=== PROVIDED INFORMATION ===

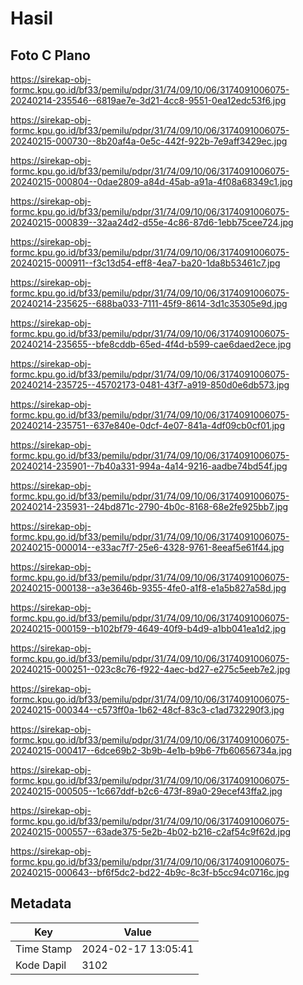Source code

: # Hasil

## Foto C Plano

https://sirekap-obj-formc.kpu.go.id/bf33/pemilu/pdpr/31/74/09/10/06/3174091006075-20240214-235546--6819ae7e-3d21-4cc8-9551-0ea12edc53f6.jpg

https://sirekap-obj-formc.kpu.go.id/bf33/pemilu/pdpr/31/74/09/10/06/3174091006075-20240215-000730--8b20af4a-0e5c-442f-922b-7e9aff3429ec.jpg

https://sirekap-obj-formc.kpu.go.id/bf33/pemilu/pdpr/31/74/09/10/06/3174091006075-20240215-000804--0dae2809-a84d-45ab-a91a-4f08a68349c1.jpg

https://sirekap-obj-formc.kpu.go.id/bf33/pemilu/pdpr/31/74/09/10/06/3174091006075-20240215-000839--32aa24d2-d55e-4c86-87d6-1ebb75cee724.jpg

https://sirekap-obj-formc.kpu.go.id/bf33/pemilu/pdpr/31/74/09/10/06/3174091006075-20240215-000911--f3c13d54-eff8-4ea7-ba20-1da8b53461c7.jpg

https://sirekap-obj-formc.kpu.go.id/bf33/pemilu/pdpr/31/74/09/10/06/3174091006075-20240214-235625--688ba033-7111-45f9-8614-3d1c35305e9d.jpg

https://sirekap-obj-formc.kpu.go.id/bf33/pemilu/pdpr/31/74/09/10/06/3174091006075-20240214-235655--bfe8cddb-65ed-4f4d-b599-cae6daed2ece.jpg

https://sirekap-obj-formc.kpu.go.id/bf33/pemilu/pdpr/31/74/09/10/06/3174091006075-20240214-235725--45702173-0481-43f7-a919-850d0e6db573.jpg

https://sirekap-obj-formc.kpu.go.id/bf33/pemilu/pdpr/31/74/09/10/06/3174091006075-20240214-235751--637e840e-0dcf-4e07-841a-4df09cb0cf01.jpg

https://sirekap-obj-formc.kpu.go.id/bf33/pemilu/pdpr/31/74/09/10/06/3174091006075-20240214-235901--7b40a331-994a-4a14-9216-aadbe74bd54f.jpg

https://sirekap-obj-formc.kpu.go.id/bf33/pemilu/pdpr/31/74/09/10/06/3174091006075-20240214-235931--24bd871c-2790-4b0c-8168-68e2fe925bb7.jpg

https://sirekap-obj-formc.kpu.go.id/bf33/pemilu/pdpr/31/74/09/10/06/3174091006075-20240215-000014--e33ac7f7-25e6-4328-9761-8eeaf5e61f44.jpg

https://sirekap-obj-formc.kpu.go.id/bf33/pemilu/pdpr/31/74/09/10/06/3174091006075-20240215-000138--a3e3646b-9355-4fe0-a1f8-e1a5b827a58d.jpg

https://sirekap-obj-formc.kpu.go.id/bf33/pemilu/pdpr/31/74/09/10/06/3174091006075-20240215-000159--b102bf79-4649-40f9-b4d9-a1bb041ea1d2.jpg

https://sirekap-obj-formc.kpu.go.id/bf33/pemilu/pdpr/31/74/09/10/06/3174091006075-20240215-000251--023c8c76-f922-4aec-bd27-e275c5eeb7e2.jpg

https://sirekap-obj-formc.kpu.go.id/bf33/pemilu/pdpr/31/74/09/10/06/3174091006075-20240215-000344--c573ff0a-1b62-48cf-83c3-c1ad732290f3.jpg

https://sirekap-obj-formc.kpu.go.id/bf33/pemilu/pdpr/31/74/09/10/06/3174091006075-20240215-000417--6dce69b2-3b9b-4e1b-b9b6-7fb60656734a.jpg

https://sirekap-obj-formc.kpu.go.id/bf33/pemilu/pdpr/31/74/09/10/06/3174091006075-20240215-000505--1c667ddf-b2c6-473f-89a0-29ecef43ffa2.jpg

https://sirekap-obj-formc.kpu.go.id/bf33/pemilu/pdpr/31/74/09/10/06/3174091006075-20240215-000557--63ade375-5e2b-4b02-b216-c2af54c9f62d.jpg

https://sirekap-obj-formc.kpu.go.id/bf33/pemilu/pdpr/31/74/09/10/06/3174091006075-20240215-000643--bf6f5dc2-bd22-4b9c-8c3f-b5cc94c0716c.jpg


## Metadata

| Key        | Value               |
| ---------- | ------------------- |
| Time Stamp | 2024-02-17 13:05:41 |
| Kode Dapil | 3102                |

===

● EXERCISE:
Word for word, output the whole listing, but not its pictures.

● EXERCISE SOLUTION:
Source code

: # Hasil

## Foto C Plano

https://sirekap-obj-formc.kpu.go.id/bf33/pemilu/pdpr/31/74/09/10/06/3174091006075-20240214-235546--6819ae7e-3d21-4cc8-9551-0ea12edc53f6.jpg

https://sirekap-obj-formc.kpu.go.id/bf33/pemilu/pdpr/31/74/09/10/06/3174091006075-20240215-000730--8b20af4a-0e5c-442f-922b-7e9aff3429ec.jpg

https://sirekap-obj-formc.kpu.go.id/bf33/pemilu/pdpr/31/74/09/10/06/3174091006075-20240215-000804--0dae2809-a84d-45ab-a91a-4f08a68349c1.jpg

https://sirekap-obj-formc.kpu.go.id/bf33/pemilu/pdpr/31/74/09/10/06/3174091006075-20240215-000839--32aa24d2-d55e-4c86-87d6-1ebb75cee724.jpg

https://sirekap-obj-formc.kpu.go.id/bf33/pemilu/pdpr/31/74/09/10/06/3174091006075-20240215-000911--f3c13d54-eff8-4ea7-ba20-1da8b53461c7.jpg

https://sirekap-obj-formc.kpu.go.id/bf33/pemilu/pdpr/31/74/09/10/06/3174091006075-20240214-235625--688ba033-7111-45f9-8614-3d1c35305e9d.jpg

https://sirekap-obj-formc.kpu.go.id/bf33/pemilu/pdpr/31/74/09/10/06/3174091006075-20240214-235655--bfe8cddb-65ed-4f4d-b599-cae6daed2ece.jpg

https://sirekap-obj-formc.kpu.go.id/bf33/pemilu/pdpr/31/74/09/10/06/3174091006075-20240214-235725--45702173-0481-43f7-a919-850d0e6db573.jpg

https://sirekap-obj-formc.kpu.go.id/bf33/pemilu/pdpr/31/74/09/10/06/3174091006075-20240214-235751--637e840e-0dcf-4e07-841a-4df09cb0cf01.jpg

https://sirekap-obj-formc.kpu.go.id/bf33/pemilu/pdpr/31/74/09/10/06/3174091006075-20240214-235901--7b40a331-994a-4a14-9216-aadbe74bd54f.jpg

https://sirekap-obj-formc.kpu.go.id/bf33/pemilu/pdpr/31/74/09/10/06/3174091006075-20240214-235931--24bd871c-2790-4b0c-8168-68e2fe925bb7.jpg

https://sirekap-obj-formc.kpu.go.id/bf33/pemilu/pdpr/31/74/09/10/06/3174091006075-20240215-000014--e33ac7f7-25e6-4328-9761-8eeaf5e61f44.jpg

https://sirekap-obj-formc.kpu.go.id/bf33/pemilu/pdpr/31/74/09/10/06/3174091006075-20240215-000138--a3e3646b-9355-4fe0-a1f8-e1a5b827a58d.jpg

https://sirekap-obj-formc.kpu.go.id/bf33/pemilu/pdpr/31/74/09/10/06/3174091006075-20240215-000159--b102bf79-4649-40f9-b4d9-a1bb041ea1d2.jpg

https://sirekap-obj-formc.kpu.go.id/bf33/pemilu/pdpr/31/74/09/10/06/3174091006075-20240215-000251--023c8c76-f922-4aec-bd27-e275c5eeb7e2.jpg

https://sirekap-obj-formc.kpu.go.id/bf33/pemilu/pdpr/31/74/09/10/06/3174091006075-20240215-000344--c573ff0a-1b62-48cf-83c3-c1ad732290f3.jpg

https://sirekap-obj-formc.kpu.go.id/bf33/pemilu/pdpr/31/74/09/10/06/3174091006075-20240215-000417--6dce69b2-3b9b-4e1b-b9b6-7fb60656734a.jpg

https://sirekap-obj-formc.kpu.go.id/bf33/pemilu/pdpr/31/74/09/10/06/3174091006075-20240215-000505--1c667ddf-b2c6-473f-89a0-29ecef43ffa2.jpg

https://sirekap-obj-formc.kpu.go.id/bf33/pemilu/pdpr/31/74/09/10/06/3174091006075-20240215-000557--63ade375-5e2b-4b02-b216-c2af54c9f62d.jpg

https://sirekap-obj-formc.kpu.go.id/bf33/pemilu/pdpr/31/74/09/10/06/3174091006075-20240215-000643--bf6f5dc2-bd22-4b9c-8c3f-b5cc94c0716c.jpg


## Metadata

| Key        | Value               |
| ---------- | ------------------- |
| Time Stamp | 2024-02-17 13:05:41 |
| Kode Dapil | 3102                |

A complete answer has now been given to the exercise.